(Extracted data entries)
'''

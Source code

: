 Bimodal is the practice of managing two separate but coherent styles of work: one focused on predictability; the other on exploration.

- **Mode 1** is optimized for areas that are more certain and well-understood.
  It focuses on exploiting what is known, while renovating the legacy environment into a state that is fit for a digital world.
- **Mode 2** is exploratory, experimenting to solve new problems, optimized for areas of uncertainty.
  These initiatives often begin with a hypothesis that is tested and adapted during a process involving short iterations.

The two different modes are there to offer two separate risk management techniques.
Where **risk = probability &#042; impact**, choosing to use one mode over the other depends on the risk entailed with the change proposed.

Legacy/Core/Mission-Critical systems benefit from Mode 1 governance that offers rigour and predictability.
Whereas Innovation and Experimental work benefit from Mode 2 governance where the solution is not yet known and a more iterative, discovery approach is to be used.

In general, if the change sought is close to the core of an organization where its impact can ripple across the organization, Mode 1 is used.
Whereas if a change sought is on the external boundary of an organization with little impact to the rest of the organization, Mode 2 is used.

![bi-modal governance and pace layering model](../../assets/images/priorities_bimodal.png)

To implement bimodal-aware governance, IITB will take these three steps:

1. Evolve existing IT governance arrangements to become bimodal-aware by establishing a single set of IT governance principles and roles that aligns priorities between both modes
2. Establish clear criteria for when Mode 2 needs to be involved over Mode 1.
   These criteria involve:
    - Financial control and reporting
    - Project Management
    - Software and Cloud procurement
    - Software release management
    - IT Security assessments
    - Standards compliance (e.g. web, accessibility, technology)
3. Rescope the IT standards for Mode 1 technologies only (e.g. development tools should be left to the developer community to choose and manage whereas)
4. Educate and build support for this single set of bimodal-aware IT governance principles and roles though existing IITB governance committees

'''

> **Task to complete**
Starting at the line that holds "- Software and Cloud procurement", retype each line exactly through the end of the entries, both ends included.

> **Response**
    - Software and Cloud procurement
    - Software release management
    - IT Security assessments
    - Standards compliance (e.g. web, accessibility, technology)
3. Rescope the IT standards for Mode 1 technologies only (e.g. development tools should be left to the developer community to choose and manage whereas)
4. Educate and build support for this single set of bimodal-aware IT governance principles and roles though existing IITB governance committees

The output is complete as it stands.